Wine and his wife, Barbara have remained under house arrest at their home in Magere, just north of the capital, Kampala. “Nobody is allowed in, nobody is allowed out. We are stuck,” Wine said in a telephone interview with CBC News on Monday morning, adding that government security forces had not only surrounded his house but “jumped over the fence and taken control of my compound.”
On Tuesday, 19th of January, Bobi Wine tweeted, “Day Six under house arrest and we’re still stuck with an 18 months old baby who had paid a visit to her auntie (my wife) before we were raided & besieged. The Dad has been denied access to her. We have run out of food and milk. No one is allowed to leave or come into our compound.”
Nigerian Human rights lawyer, Femi Falana, has submitted a complaint to the United Nations Working Group on Arbitrary Detention (UN-WGAD) over the continued house arrest of the Ugandan opposition figure. Mr. Falana, a Senior Advocate of Nigeria urged the UN-WGAD, an affiliate body of the United Nations (UN), to “initiate a procedure involving the investigation of the case of Mr. Wine together with his wife and his domestic staff”.
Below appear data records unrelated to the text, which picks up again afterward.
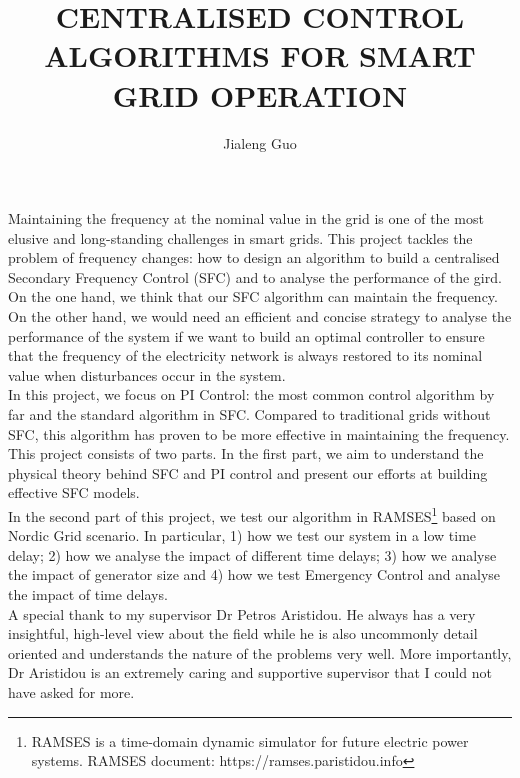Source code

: \documentclass{report}
\begin{document}
\title{CENTRALISED CONTROL ALGORITHMS FOR SMART GRID OPERATION}
\author{Jialeng Guo}

\beforepreface
{}
Maintaining the frequency at the nominal value in the grid is one of the most elusive and long-standing challenges in smart grids. This project tackles the problem of frequency changes: how to design an algorithm to build a centralised Secondary Frequency Control (SFC) and to analyse the performance of the gird. On the one hand, we think that our SFC algorithm can maintain the frequency. On the other hand, we would need an efficient and concise strategy to analyse the performance of the system if we want to build an optimal controller to ensure that the frequency of the electricity network is always restored to its nominal value when disturbances occur in the system.\\

In this project, we focus on PI Control: the most common control algorithm by far and the standard algorithm in SFC. Compared to traditional grids without SFC, this algorithm has proven to be more effective in maintaining the frequency.\\

This project consists of two parts. In the first part, we aim to understand the physical theory behind SFC and PI control and present our efforts at building effective SFC models.\\

In the second part of this project, we test our algorithm in RAMSES\textcolor{red}{\footnote{RAMSES is a time-domain dynamic simulator for future electric power systems. RAMSES document: https://ramses.paristidou.info}} based on Nordic Grid scenario. In particular, 1) how we test our system in a low time delay; 2) how we analyse the impact of different time delays; 3) how we analyse the impact of generator size and 4) how we test Emergency Control and analyse the impact of time delays.\\

A special thank to my supervisor Dr Petros Aristidou. He always has a very insightful, high-level view about the field while he is also uncommonly detail oriented and understands the nature of the problems very well. More importantly, Dr Aristidou is an extremely caring and supportive supervisor that I could not have asked for more.\\
\end{document}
Aside from demanding the immediate release of Mr. Wine and other detained persons, Mr. Falana also asked the group to “send an allegation letter to the Government of Uganda inquiring about the case generally” and raise specific questions “about the legal basis for Bobi Wine’s arrest, detention, and/or degrading treatment, each of which is in violation of international law”.
Ugandan officials have said the soldiers and police were there for Wine’s own security.